Emptiness and Happiness

INDIA | Thursday, 15 October 2009 | Views [529]

Hello everyone!
 
   Yes, I am still alive! Thank you for your letters of concern, stories, reflections, and questions. If you are worried, be soothed. I am safe, very happy, and healthy (which is a miracle in itself! The food I have accepted should have given me dysentery by now! Really, next time I see you, ask me about what happened at the Golden Temple...)    ... quite honestly, the last two months have likely been the happiest continuum in my life (so far).
 
  Of course, India is deeper and richer, more ludicrous and mystifying than what my feeble grasp on language can give justice to . The mind (my mind) is gripping onto this place like a Rubik's cube. I don't get it.

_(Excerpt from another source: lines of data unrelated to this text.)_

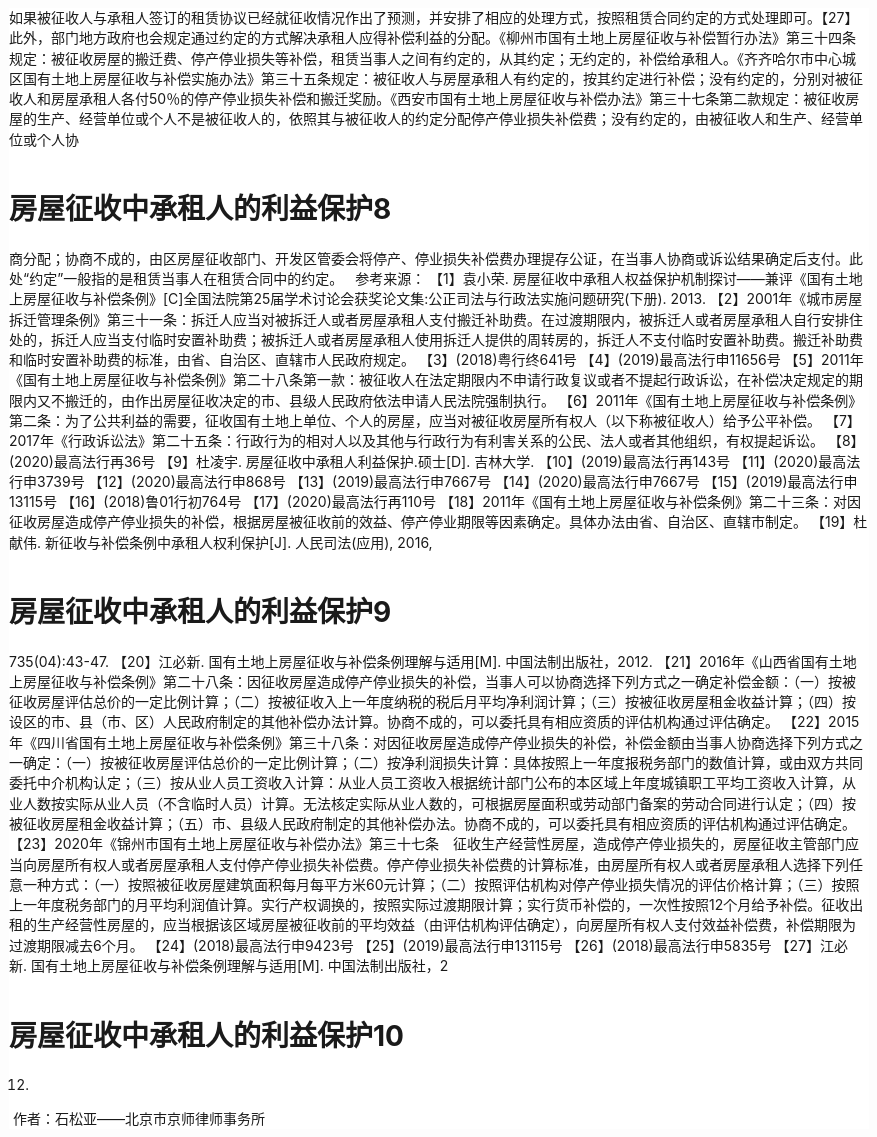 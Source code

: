 如果被征收人与承租人签订的租赁协议已经就征收情况作出了预测，并安排了相应的处理方式，按照租赁合同约定的方式处理即可。【27】
 
此外，部门地方政府也会规定通过约定的方式解决承租人应得补偿利益的分配。《柳州市国有土地上房屋征收与补偿暂行办法》第三十四条规定：被征收房屋的搬迁费、停产停业损失等补偿，租赁当事人之间有约定的，从其约定；无约定的，补偿给承租人。《齐齐哈尔市中心城区国有土地上房屋征收与补偿实施办法》第三十五条规定：被征收人与房屋承租人有约定的，按其约定进行补偿；没有约定的，分别对被征收人和房屋承租人各付50％的停产停业损失补偿和搬迁奖励。《西安市国有土地上房屋征收与补偿办法》第三十七条第二款规定：被征收房屋的生产、经营单位或个人不是被征收人的，依照其与被征收人的约定分配停产停业损失补偿费；没有约定的，由被征收人和生产、经营单位或个人协

# 房屋征收中承租人的利益保护8

商分配；协商不成的，由区房屋征收部门、开发区管委会将停产、停业损失补偿费办理提存公证，在当事人协商或诉讼结果确定后支付。此处“约定”一般指的是租赁当事人在租赁合同中的约定。
 
参考来源：
【1】袁小荣. 房屋征收中承租人权益保护机制探讨——兼评《国有土地上房屋征收与补偿条例》[C]全国法院第25届学术讨论会获奖论文集:公正司法与行政法实施问题研究(下册). 2013.
【2】2001年《城市房屋拆迁管理条例》第三十一条：拆迁人应当对被拆迁人或者房屋承租人支付搬迁补助费。在过渡期限内，被拆迁人或者房屋承租人自行安排住处的，拆迁人应当支付临时安置补助费；被拆迁人或者房屋承租人使用拆迁人提供的周转房的，拆迁人不支付临时安置补助费。搬迁补助费和临时安置补助费的标准，由省、自治区、直辖市人民政府规定。
【3】(2018)粤行终641号
【4】(2019)最高法行申11656号
【5】2011年《国有土地上房屋征收与补偿条例》第二十八条第一款：被征收人在法定期限内不申请行政复议或者不提起行政诉讼，在补偿决定规定的期限内又不搬迁的，由作出房屋征收决定的市、县级人民政府依法申请人民法院强制执行。
【6】2011年《国有土地上房屋征收与补偿条例》第二条：为了公共利益的需要，征收国有土地上单位、个人的房屋，应当对被征收房屋所有权人（以下称被征收人）给予公平补偿。
【7】2017年《行政诉讼法》第二十五条：行政行为的相对人以及其他与行政行为有利害关系的公民、法人或者其他组织，有权提起诉讼。
【8】(2020)最高法行再36号
【9】杜凌宇. 房屋征收中承租人利益保护.硕士[D]. 吉林大学.
【10】(2019)最高法行再143号
【11】(2020)最高法行申3739号
【12】(2020)最高法行申868号
【13】(2019)最高法行申7667号
【14】(2020)最高法行申7667号
【15】(2019)最高法行申13115号
【16】(2018)鲁01行初764号
【17】(2020)最高法行再110号
【18】2011年《国有土地上房屋征收与补偿条例》第二十三条：对因征收房屋造成停产停业损失的补偿，根据房屋被征收前的效益、停产停业期限等因素确定。具体办法由省、自治区、直辖市制定。
【19】杜献伟. 新征收与补偿条例中承租人权利保护[J]. 人民司法(应用), 2016, 

# 房屋征收中承租人的利益保护9

735(04):43-47.
【20】江必新. 国有土地上房屋征收与补偿条例理解与适用[M]. 中国法制出版社，2012.
【21】2016年《山西省国有土地上房屋征收与补偿条例》第二十八条：因征收房屋造成停产停业损失的补偿，当事人可以协商选择下列方式之一确定补偿金额：（一）按被征收房屋评估总价的一定比例计算；（二）按被征收入上一年度纳税的税后月平均净利润计算；（三）按被征收房屋租金收益计算；（四）按设区的市、县（市、区）人民政府制定的其他补偿办法计算。协商不成的，可以委托具有相应资质的评估机构通过评估确定。
【22】2015年《四川省国有土地上房屋征收与补偿条例》第三十八条：对因征收房屋造成停产停业损失的补偿，补偿金额由当事人协商选择下列方式之一确定：（一）按被征收房屋评估总价的一定比例计算；（二）按净利润损失计算：具体按照上一年度报税务部门的数值计算，或由双方共同委托中介机构认定；（三）按从业人员工资收入计算：从业人员工资收入根据统计部门公布的本区域上年度城镇职工平均工资收入计算，从业人数按实际从业人员（不含临时人员）计算。无法核定实际从业人数的，可根据房屋面积或劳动部门备案的劳动合同进行认定；（四）按被征收房屋租金收益计算；（五）市、县级人民政府制定的其他补偿办法。协商不成的，可以委托具有相应资质的评估机构通过评估确定。
【23】2020年《锦州市国有土地上房屋征收与补偿办法》第三十七条　征收生产经营性房屋，造成停产停业损失的，房屋征收主管部门应当向房屋所有权人或者房屋承租人支付停产停业损失补偿费。停产停业损失补偿费的计算标准，由房屋所有权人或者房屋承租人选择下列任意一种方式：（一）按照被征收房屋建筑面积每月每平方米60元计算；（二）按照评估机构对停产停业损失情况的评估价格计算；（三）按照上一年度税务部门的月平均利润值计算。实行产权调换的，按照实际过渡期限计算；实行货币补偿的，一次性按照12个月给予补偿。征收出租的生产经营性房屋的，应当根据该区域房屋被征收前的平均效益（由评估机构评估确定），向房屋所有权人支付效益补偿费，补偿期限为过渡期限减去6个月。
【24】(2018)最高法行申9423号
【25】(2019)最高法行申13115号
【26】(2018)最高法行申5835号
【27】江必新. 国有土地上房屋征收与补偿条例理解与适用[M]. 中国法制出版社，2

# 房屋征收中承租人的利益保护10

012.
​
作者：石松亚——北京市京师律师事务所
 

I cant describe it. The only way I can explain it to myself is by assuming that 5,000 years of continuous religious ceremony (Buddhism, Hinduism, Islam, Sikhism, Zoroastrian, Jain, Judaism, Christianity, etc.) and the heavily spiritual, superstitious population have generated vibrant energetic vigor (frequency, energy, magnetism, whatever you want to label it as) that cannot be thought about or conceptualized. It can only be felt.  Call it hippie-gumbo if you must. As many of you know, I don't think of myself as a spiritual person - or even very sensitive - but in the 2 months I have been here, I have experienced and witnessed phenomenon which have left me breathless and bewildered. Ask me later and I will tell. Perhaps I will write more about these experiences at some point and post them on my myspace page and/or online journal (www.journals.worldnomads.com/interstatek/
 
  At the moment, I am staying in Dharamsala, at 7000 ft, in the foothills of the Himalayas. It is an perplexing combination of tranquil Tibetan refugees (many are Buddhist monks, who walk around with these ecstatic yearbook-quality, full-faced grins that could bloom a rosebud in winter[!!]) and outlandishly loud Indians. This week is another holiday - Dewali, which lasts 4 days. This will be the 4th Indian holiday since arriving! Usually they last 4-11 days and involve either throwing idols into the sea, smashing fruit, offering biscuits and tea to the Gods, or all three). Apparently, it is also an auspicious time for Indian marriages, which involve middle-school-quality marching bands which play uninterrupted and loudly over the course of 2-4 days. Its like a 4-day rave of wind-up monkeys, clashing symbols over amplifiers. From the marriage I saw, the bride and groom looked miserable by the end of their wedding. 
 
    My apologize to those who have tried to communicate with me recently. Over the last 10 days I have been staying in a Tibetan Buddhist Monastery, taking a course on Tibetan Buddhism and meditation. As a precept to the course, I have been in silence and meditating for 3 to 6 hours per day, for the last 10 days. This is probably why my tone might seem flat and awkward, and it has taken me two hours to write this damn email ;). For our stay,we were assigned "karma chores."  My karma chore was to teach mass sessions of yoga to 50 international, mixed level students. Ordinarily, I might have been freaking terrified (!) ....but given the circumstances - teaching to to students/ Buddhists who spend their time mediating on loving-kindness and compassion- I felt pretty good about it!!  Also, It seemed like the practical step after having spent the previous month, 7 hours/day, studying yoga with 6 different highly technical Viniyoga teachers. 
 
   As much as I would like to expand on the monastery, Shamanic Tibetan Buddhism, pink-butt monkeys, the Himalayas, Yogic superpowers, 4 1/2 hour clairvoyant massages, naked holy men, Emptiness, and tantric texts, I am exhausted and next few days are expected to be a circus around here. His holiness, the Dali Lama XIV, arrives tomorrow and will be here for the next week giving various talks relating to Buddhism, Emptiness, and Happiness.  Get this: to see the Dali Lama speak through the week, one must bring only 2 passport photos and the equivalent of .25 ! Hot dawg! For the locals, it is not too extraordinary, though. Dharamsala has been his home since fleeing Tibet in 1959.
 
   On the 18th, I fly back to Chennai to begin a 28-day semi-camping trip up the East coast of India and into the rural, tribal communities. It may be difficult for me to access a computer after this time, but I will post and reply as I can. Kindly disregard whatever vast grammatical errors or nonsensical phrases appear throughout this email! haw!
 
  Much love ya'll! 
  
   Kelleigh
  )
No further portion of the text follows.